型枠解体工事の原価管理|材料費と人件費を最適化する5施策
型枠解体工事を営む経営者や現場代理人の方から、「資材価格が上がり続けて原価率が悪化している」「人件費と材料費のどちらから手をつければいいのかわからない」というご相談をよくいただきます。個別案件ごとに対処療法で乗り切ろうとしても、全社的な仕組みがなければ改善効果は一時的で終わってしまいます。本記事では、原価構造の分解、材料費削減の5施策、人件費最適化の実務、見積・請求段階での利益管理、そして持続可能な原価管理プロセスまで、現場で即導入できる形でまとめました。
型枠解体工事の原価構造と業界相場
型枠解体工事の直接工事費は、材料費が概ね2〜3割、人件費が5〜6割を占めるのが業界の一般的な傾向です。原価管理はこの構造理解から始まります。

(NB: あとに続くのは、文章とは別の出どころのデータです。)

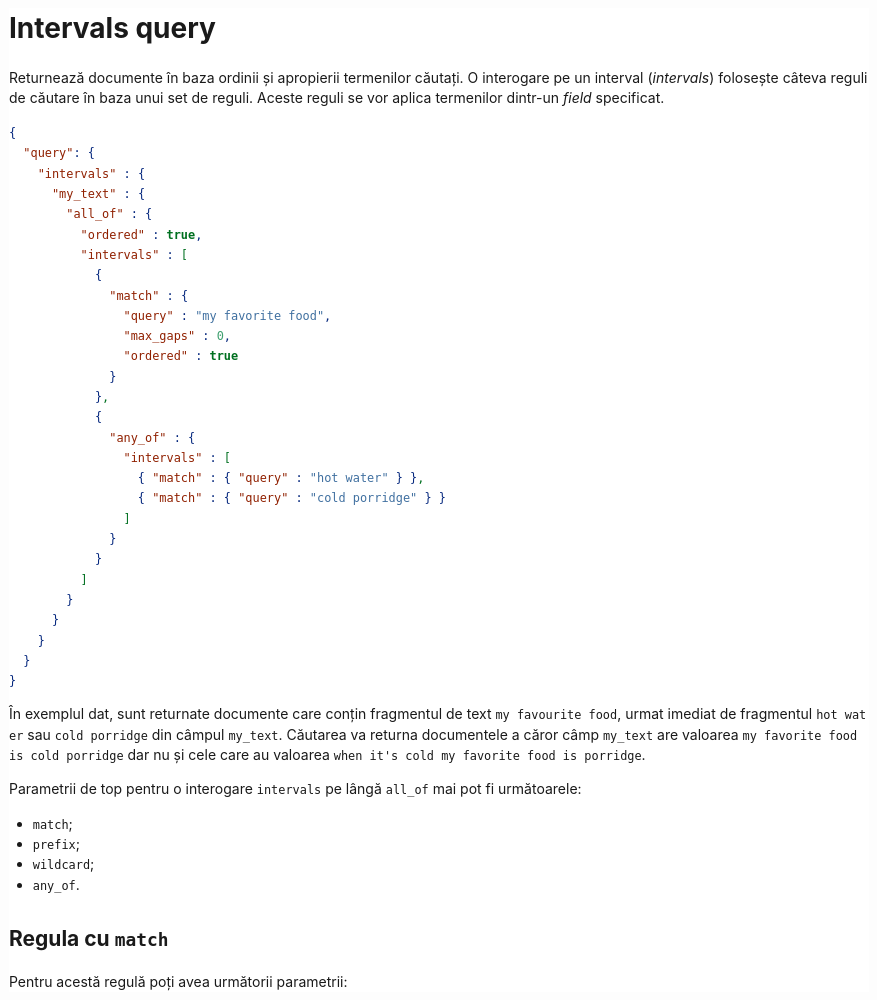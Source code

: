 # Intervals query

Returnează documente în baza ordinii și apropierii termenilor căutați.
O interogare pe un interval (*intervals*) folosește câteva reguli de căutare în baza unui set de reguli. Aceste reguli se vor aplica termenilor dintr-un *field* specificat.

```json
{
  "query": {
    "intervals" : {
      "my_text" : {
        "all_of" : {
          "ordered" : true,
          "intervals" : [
            {
              "match" : {
                "query" : "my favorite food",
                "max_gaps" : 0,
                "ordered" : true
              }
            },
            {
              "any_of" : {
                "intervals" : [
                  { "match" : { "query" : "hot water" } },
                  { "match" : { "query" : "cold porridge" } }
                ]
              }
            }
          ]
        }
      }
    }
  }
}
```

În exemplul dat, sunt returnate documente care conțin fragmentul de text `my favourite food`, urmat imediat de fragmentul `hot water` sau `cold porridge` din câmpul `my_text`.
Căutarea va returna documentele a căror câmp `my_text` are valoarea `my favorite food is cold porridge` dar nu și cele care au valoarea `when it's cold my favorite food is porridge`.

Parametrii de top pentru o interogare `intervals` pe lângă `all_of` mai pot fi următoarele:

- `match`;
- `prefix`;
- `wildcard`;
- `any_of`.

## Regula cu `match`

Pentru acestă regulă poți avea următorii parametrii:
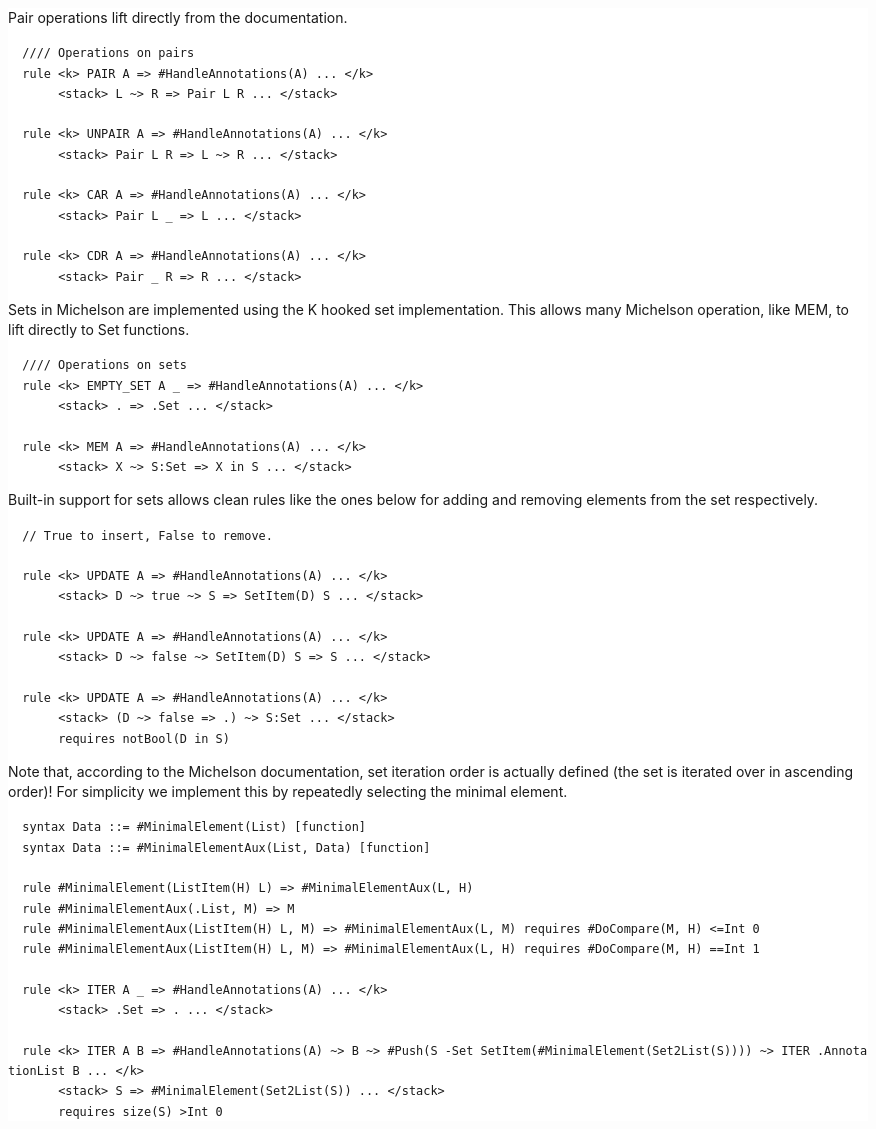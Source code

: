 Pair operations lift directly from the documentation.

```k
  //// Operations on pairs
  rule <k> PAIR A => #HandleAnnotations(A) ... </k>
       <stack> L ~> R => Pair L R ... </stack>

  rule <k> UNPAIR A => #HandleAnnotations(A) ... </k>
       <stack> Pair L R => L ~> R ... </stack>

  rule <k> CAR A => #HandleAnnotations(A) ... </k>
       <stack> Pair L _ => L ... </stack>

  rule <k> CDR A => #HandleAnnotations(A) ... </k>
       <stack> Pair _ R => R ... </stack>
```

Sets in Michelson are implemented using the K hooked set implementation. This
allows many Michelson operation, like MEM, to lift directly to Set functions.

```k
  //// Operations on sets
  rule <k> EMPTY_SET A _ => #HandleAnnotations(A) ... </k>
       <stack> . => .Set ... </stack>

  rule <k> MEM A => #HandleAnnotations(A) ... </k>
       <stack> X ~> S:Set => X in S ... </stack>
```

Built-in support for sets allows clean rules like the ones below for adding and
removing elements from the set respectively.

```k
  // True to insert, False to remove.

  rule <k> UPDATE A => #HandleAnnotations(A) ... </k>
       <stack> D ~> true ~> S => SetItem(D) S ... </stack>

  rule <k> UPDATE A => #HandleAnnotations(A) ... </k>
       <stack> D ~> false ~> SetItem(D) S => S ... </stack>

  rule <k> UPDATE A => #HandleAnnotations(A) ... </k>
       <stack> (D ~> false => .) ~> S:Set ... </stack>
       requires notBool(D in S)
```

Note that, according to the Michelson documentation, set iteration order is
actually defined (the set is iterated over in ascending order)! For simplicity
we implement this by repeatedly selecting the minimal element.

```k
  syntax Data ::= #MinimalElement(List) [function]
  syntax Data ::= #MinimalElementAux(List, Data) [function]

  rule #MinimalElement(ListItem(H) L) => #MinimalElementAux(L, H)
  rule #MinimalElementAux(.List, M) => M
  rule #MinimalElementAux(ListItem(H) L, M) => #MinimalElementAux(L, M) requires #DoCompare(M, H) <=Int 0
  rule #MinimalElementAux(ListItem(H) L, M) => #MinimalElementAux(L, H) requires #DoCompare(M, H) ==Int 1

  rule <k> ITER A _ => #HandleAnnotations(A) ... </k>
       <stack> .Set => . ... </stack>

  rule <k> ITER A B => #HandleAnnotations(A) ~> B ~> #Push(S -Set SetItem(#MinimalElement(Set2List(S)))) ~> ITER .AnnotationList B ... </k>
       <stack> S => #MinimalElement(Set2List(S)) ... </stack>
       requires size(S) >Int 0
```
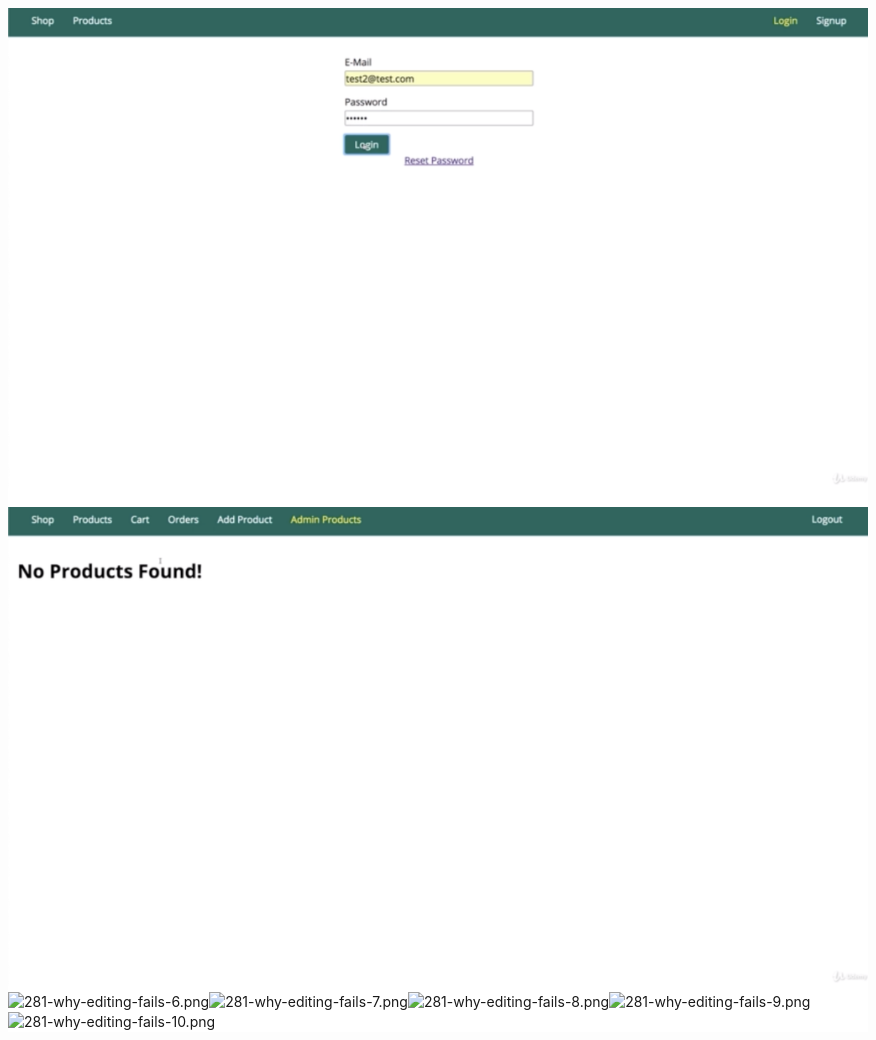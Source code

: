 ![](images/281-why-editing-fails-9.png)

![](images/281-why-editing-fails-10.png)![281-why-editing-fails-6.png](resources/FD39172C52D8230046B78DA8D1A37BB2.png)![281-why-editing-fails-7.png](resources/0D41F62BE927EC2CEFF201BA359D3ECB.png)![281-why-editing-fails-8.png](resources/140DBAAF6D33CFA088AF4608B29E1B4A.png)![281-why-editing-fails-9.png](resources/5FE3924B0729A2315EA982B58415DD41.png)![281-why-editing-fails-10.png](resources/AD88720A1F8B6264809EF795703A9649.png)
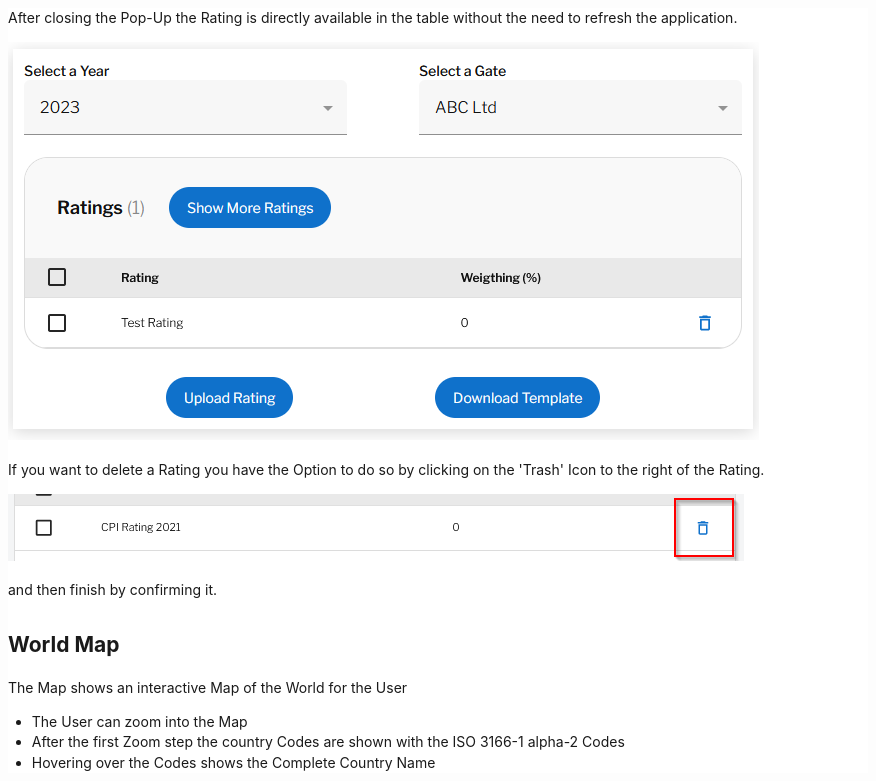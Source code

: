 After closing the Pop-Up the Rating is directly available in the table without the need to refresh the application.

![refresh](../docs/User-Guide-Images/RatingUploaded.png)

If you want to delete a Rating you have the Option to do so by clicking on the 'Trash' Icon to the right of the Rating.

![deleterating](../docs/User-Guide-Images/image2023-1-16_11-58-21.png)

and then finish by confirming it.



## World Map

The Map shows an interactive Map of the World for the User

- The User can zoom into the Map
- After the first Zoom step the country Codes are shown with the ISO 3166-1 alpha-2 Codes
- Hovering over the Codes shows the Complete Country Name
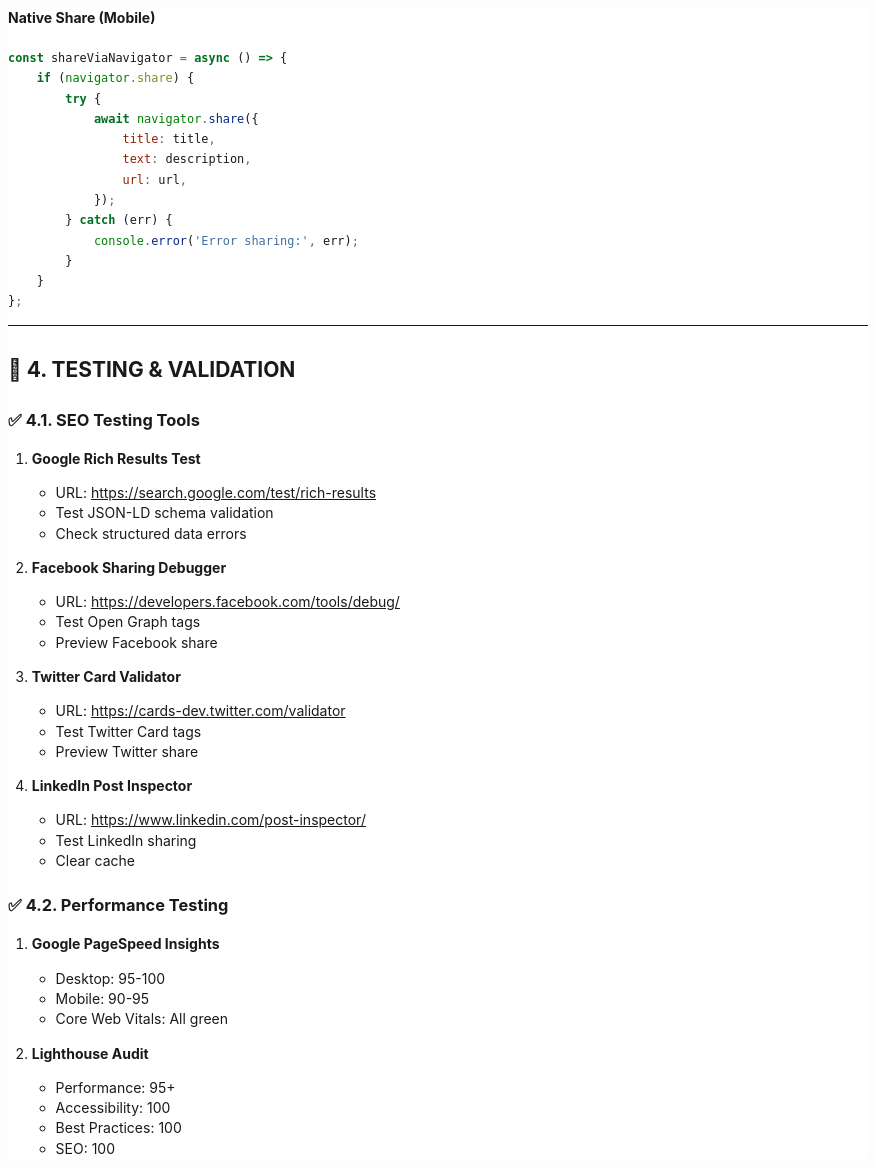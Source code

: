 #### **Native Share (Mobile)**
```javascript
const shareViaNavigator = async () => {
    if (navigator.share) {
        try {
            await navigator.share({
                title: title,
                text: description,
                url: url,
            });
        } catch (err) {
            console.error('Error sharing:', err);
        }
    }
};
```

---

## 🎯 4. TESTING & VALIDATION

### ✅ 4.1. SEO Testing Tools

1. **Google Rich Results Test**
   - URL: https://search.google.com/test/rich-results
   - Test JSON-LD schema validation
   - Check structured data errors

2. **Facebook Sharing Debugger**
   - URL: https://developers.facebook.com/tools/debug/
   - Test Open Graph tags
   - Preview Facebook share

3. **Twitter Card Validator**
   - URL: https://cards-dev.twitter.com/validator
   - Test Twitter Card tags
   - Preview Twitter share

4. **LinkedIn Post Inspector**
   - URL: https://www.linkedin.com/post-inspector/
   - Test LinkedIn sharing
   - Clear cache

### ✅ 4.2. Performance Testing

1. **Google PageSpeed Insights**
   - Desktop: 95-100
   - Mobile: 90-95
   - Core Web Vitals: All green

2. **Lighthouse Audit**
   - Performance: 95+
   - Accessibility: 100
   - Best Practices: 100
   - SEO: 100
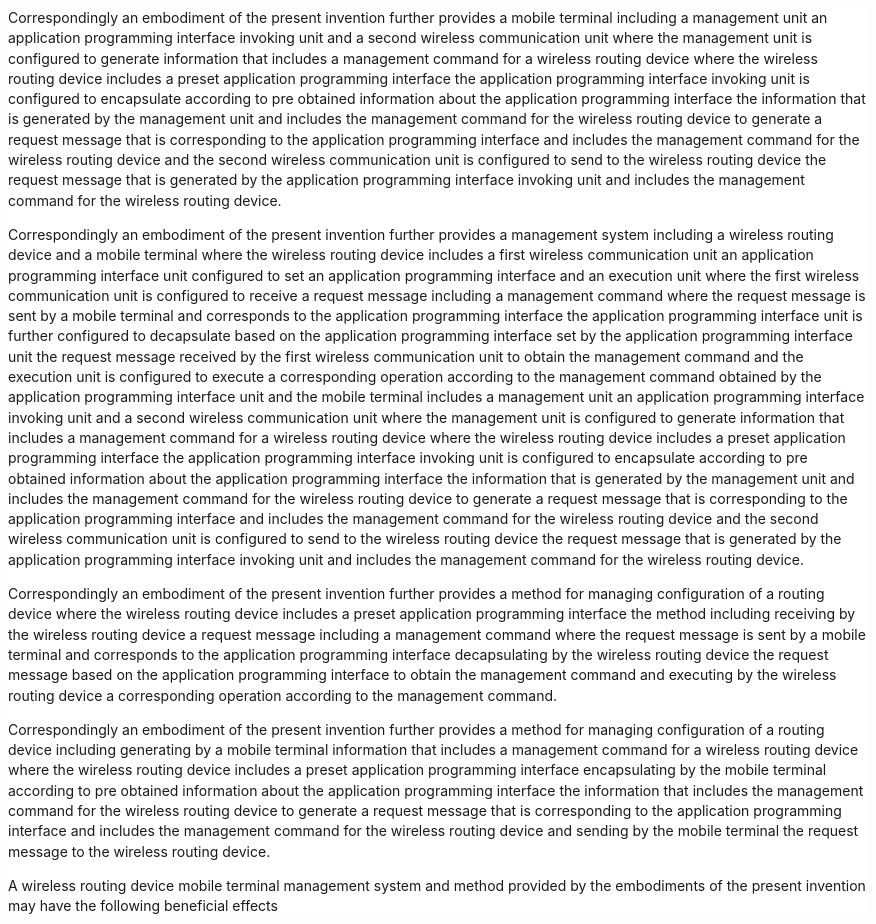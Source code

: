 Correspondingly an embodiment of the present invention further provides a mobile terminal including a management unit an application programming interface invoking unit and a second wireless communication unit where the management unit is configured to generate information that includes a management command for a wireless routing device where the wireless routing device includes a preset application programming interface the application programming interface invoking unit is configured to encapsulate according to pre obtained information about the application programming interface the information that is generated by the management unit and includes the management command for the wireless routing device to generate a request message that is corresponding to the application programming interface and includes the management command for the wireless routing device and the second wireless communication unit is configured to send to the wireless routing device the request message that is generated by the application programming interface invoking unit and includes the management command for the wireless routing device.

Correspondingly an embodiment of the present invention further provides a management system including a wireless routing device and a mobile terminal where the wireless routing device includes a first wireless communication unit an application programming interface unit configured to set an application programming interface and an execution unit where the first wireless communication unit is configured to receive a request message including a management command where the request message is sent by a mobile terminal and corresponds to the application programming interface the application programming interface unit is further configured to decapsulate based on the application programming interface set by the application programming interface unit the request message received by the first wireless communication unit to obtain the management command and the execution unit is configured to execute a corresponding operation according to the management command obtained by the application programming interface unit and the mobile terminal includes a management unit an application programming interface invoking unit and a second wireless communication unit where the management unit is configured to generate information that includes a management command for a wireless routing device where the wireless routing device includes a preset application programming interface the application programming interface invoking unit is configured to encapsulate according to pre obtained information about the application programming interface the information that is generated by the management unit and includes the management command for the wireless routing device to generate a request message that is corresponding to the application programming interface and includes the management command for the wireless routing device and the second wireless communication unit is configured to send to the wireless routing device the request message that is generated by the application programming interface invoking unit and includes the management command for the wireless routing device.

Correspondingly an embodiment of the present invention further provides a method for managing configuration of a routing device where the wireless routing device includes a preset application programming interface the method including receiving by the wireless routing device a request message including a management command where the request message is sent by a mobile terminal and corresponds to the application programming interface decapsulating by the wireless routing device the request message based on the application programming interface to obtain the management command and executing by the wireless routing device a corresponding operation according to the management command.

Correspondingly an embodiment of the present invention further provides a method for managing configuration of a routing device including generating by a mobile terminal information that includes a management command for a wireless routing device where the wireless routing device includes a preset application programming interface encapsulating by the mobile terminal according to pre obtained information about the application programming interface the information that includes the management command for the wireless routing device to generate a request message that is corresponding to the application programming interface and includes the management command for the wireless routing device and sending by the mobile terminal the request message to the wireless routing device.

A wireless routing device mobile terminal management system and method provided by the embodiments of the present invention may have the following beneficial effects 
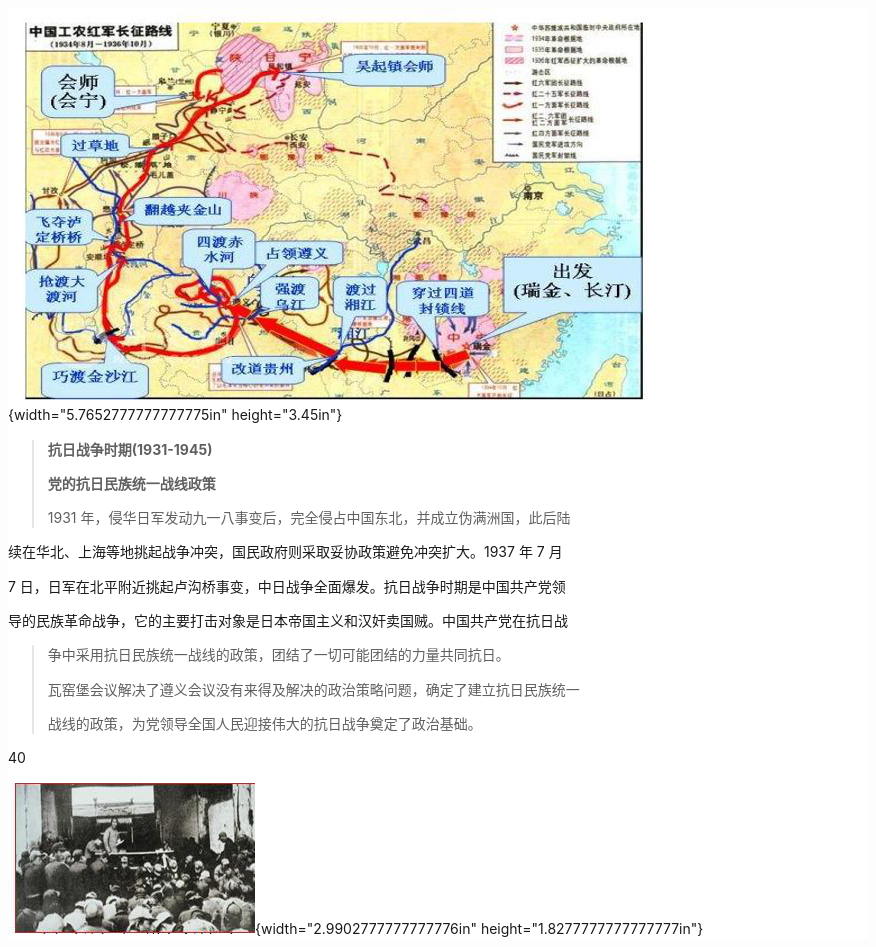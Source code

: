 ![](vertopal_f2c3a583f0d94c11a3e367ca38390577/media/image20.png){width="5.7652777777777775in"
height="3.45in"}

> **抗日战争时期(1931-1945)**
>
> **党的抗日民族统一战线政策**
>
> 1931
> 年，侵华日军发动九一八事变后，完全侵占中国东北，并成立伪满洲国，此后陆

续在华北、上海等地挑起战争冲突，国民政府则采取妥协政策避免冲突扩大。1937
年 7 月

7
日，日军在北平附近挑起卢沟桥事变，中日战争全面爆发。抗日战争时期是中国共产党领

导的民族革命战争，它的主要打击对象是日本帝国主义和汉奸卖国贼。中国共产党在抗日战

> 争中采用抗日民族统一战线的政策，团结了一切可能团结的力量共同抗日。
>
> 瓦窑堡会议解决了遵义会议没有来得及解决的政治策略问题，确定了建立抗日民族统一
>
> 战线的政策，为党领导全国人民迎接伟大的抗日战争奠定了政治基础。

40

![](vertopal_f2c3a583f0d94c11a3e367ca38390577/media/image21.png){width="2.9902777777777776in"
height="1.8277777777777777in"}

型枠解体工事は、鉄筋コンクリート造建築物の躯体工事の最終工程を担う専門工事です。売上に対する原価率は、業界の一般的な水準として概ね65〜75%の範囲に収まる企業が多いとされます。一方で、利益率の高い企業では原価率を概ね60〜65%程度に抑えているケースもあり、この差の10ポイントは決して埋められない数字ではありません。現場を見てきた経験から言えるのは、原価率の差は「一発逆転の施策」ではなく、材料費・人件費・外注費の各項目における細かな改善の積み重ねから生まれているということです。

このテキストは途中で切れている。